Is there a danger of India being left out of RCEP? The government’s stand is not just about access to Chinese goods, but also about ASEAN reluctance on Indian services.

At some point, if India becomes the one country delaying an agreement on RCEP, then yes. ASEAN countries work on the “minus-X” principle. For example, when ASEAN was formed, Cambodia, Laos were not ready, so we said, we will go on first, and you can join later. There is a desire for the other countries to go ahead with RCEP, as there is a need for integration within the region, and they may just tell India they are going ahead.

The Indo-Pacific concept you referred to received a boost from the revived “Quad” meeting between India-US-Australia-Japan last year. How do you see the Quad?

I think you have to separate the Indo-Pacific idea from the Quad, as they are not necessarily the same. Indo-Pacific includes the region from the US to India including South East Asia and China. Whereas the Quad is confined to four countries on the periphery. It is an unusual marriage, a marriage of convenience for now.

A year into the Trump presidency, what is its impact on Asia?

There were huge concerns when President Trump took over, as he had threatened to declare China a currency manipulator, he said he would make Japan and South Korea defend themselves, and had a heated exchange with the Australian PM. So both competitors and US allies were worried. But then we discovered his bark is worse than his bite. In terms of policies Trump has been remarkably consistent, even on North Korea. There has been no war, and the US is backing talks still.

I ask because your next book is called “Has the West Lost it?” Is that about the worry of an American in decline, retrenching positions worldwide?

A: The US is not going to decline in absolute terms, and its GNP will keep growing. But in the 1960s, American GNP was 40% of the world GNP, and now that is down to 15% in purchasing power parity terms. It’s a very different world as a result. The US is number 2 compared to China, and soon could be number 3 to India. The Americans have great difficulty planning for this world, because they cannot accept that they are second to anyone. They ignored Bill Clinton when he said in 2003 that if America will be world number 1 for always, it should carry on. But if it isn’t then it should consider a world about rules and multilateralism more. Else they won’t be prepared.

You spoke of the ASEAN miracle.

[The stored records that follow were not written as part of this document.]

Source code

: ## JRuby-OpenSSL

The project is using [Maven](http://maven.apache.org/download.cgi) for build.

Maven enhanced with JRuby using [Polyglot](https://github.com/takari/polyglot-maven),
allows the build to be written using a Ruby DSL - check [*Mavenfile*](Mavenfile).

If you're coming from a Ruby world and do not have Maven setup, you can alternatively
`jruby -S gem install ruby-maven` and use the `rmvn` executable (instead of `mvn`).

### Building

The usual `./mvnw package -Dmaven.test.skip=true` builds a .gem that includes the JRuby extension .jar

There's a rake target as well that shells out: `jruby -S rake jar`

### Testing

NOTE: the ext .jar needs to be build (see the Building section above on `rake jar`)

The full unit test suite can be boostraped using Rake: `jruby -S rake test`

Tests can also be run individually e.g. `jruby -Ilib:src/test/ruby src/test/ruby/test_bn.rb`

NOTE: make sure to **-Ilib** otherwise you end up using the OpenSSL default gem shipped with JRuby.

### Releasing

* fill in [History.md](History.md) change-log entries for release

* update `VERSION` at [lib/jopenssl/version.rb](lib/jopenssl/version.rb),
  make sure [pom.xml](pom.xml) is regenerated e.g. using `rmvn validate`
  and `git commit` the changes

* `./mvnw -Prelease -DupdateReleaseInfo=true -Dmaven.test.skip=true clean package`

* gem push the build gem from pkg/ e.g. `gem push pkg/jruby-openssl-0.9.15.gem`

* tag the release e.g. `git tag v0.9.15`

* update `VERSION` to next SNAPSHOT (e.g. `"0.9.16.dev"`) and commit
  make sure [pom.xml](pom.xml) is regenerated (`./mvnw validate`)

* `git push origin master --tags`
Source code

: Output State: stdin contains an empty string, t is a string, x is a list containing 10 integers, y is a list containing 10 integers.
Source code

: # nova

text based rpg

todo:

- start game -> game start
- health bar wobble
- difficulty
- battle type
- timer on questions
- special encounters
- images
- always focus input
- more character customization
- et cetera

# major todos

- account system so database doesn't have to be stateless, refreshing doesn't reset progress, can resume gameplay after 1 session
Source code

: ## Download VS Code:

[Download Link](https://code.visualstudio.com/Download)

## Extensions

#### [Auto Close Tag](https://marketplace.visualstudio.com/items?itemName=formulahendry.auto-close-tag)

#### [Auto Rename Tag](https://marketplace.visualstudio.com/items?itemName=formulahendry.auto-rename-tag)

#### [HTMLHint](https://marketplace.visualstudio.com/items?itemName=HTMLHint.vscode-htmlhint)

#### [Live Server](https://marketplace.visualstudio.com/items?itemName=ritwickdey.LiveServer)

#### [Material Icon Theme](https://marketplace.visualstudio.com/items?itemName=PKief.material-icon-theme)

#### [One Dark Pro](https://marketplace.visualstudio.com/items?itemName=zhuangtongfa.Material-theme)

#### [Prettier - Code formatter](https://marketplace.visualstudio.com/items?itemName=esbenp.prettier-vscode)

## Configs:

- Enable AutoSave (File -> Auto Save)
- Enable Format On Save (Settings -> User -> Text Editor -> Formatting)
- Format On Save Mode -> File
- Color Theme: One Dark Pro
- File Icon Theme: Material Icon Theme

How can South Asia emulate its success, given that the SAARC countries haven’t even been able to meet for years?

I think the one big lesson from ASEAN is that having regular meetings makes a huge difference to trust levels. I attended the initial ASEAN meetings with five countries in 1971, and the level of distrust was very high. Twenty years of meetings later, there was a world of difference. SAARC should consciously study ASEAN and build a habit of regular meetings at all levels. ASEAN has 1000 meetings a year on all kinds of issues. Health, infections, pandemics, are a common problem, for example. SAARC must build on these common areas.

India says SAARC cannot meet until Pakistan addresses the most common problem of the region: terrorism. How does one get beyond that?

It’s a question of what comes first. At ASEAN, Philippines claimed the island of Sabah, and Malaysia could have said we will not talk until the Philippines withdraws its claim. Now everyone has forgotten about it. ASEAN’s biggest strength is its culture of pragmatism. We look for solutions. Many said we should not have admitted Myanmar as it was ruled by the military. But we admitted Myanmar, and over time, it changed. So, countries can change their behaviour because they become part of a regional coalition.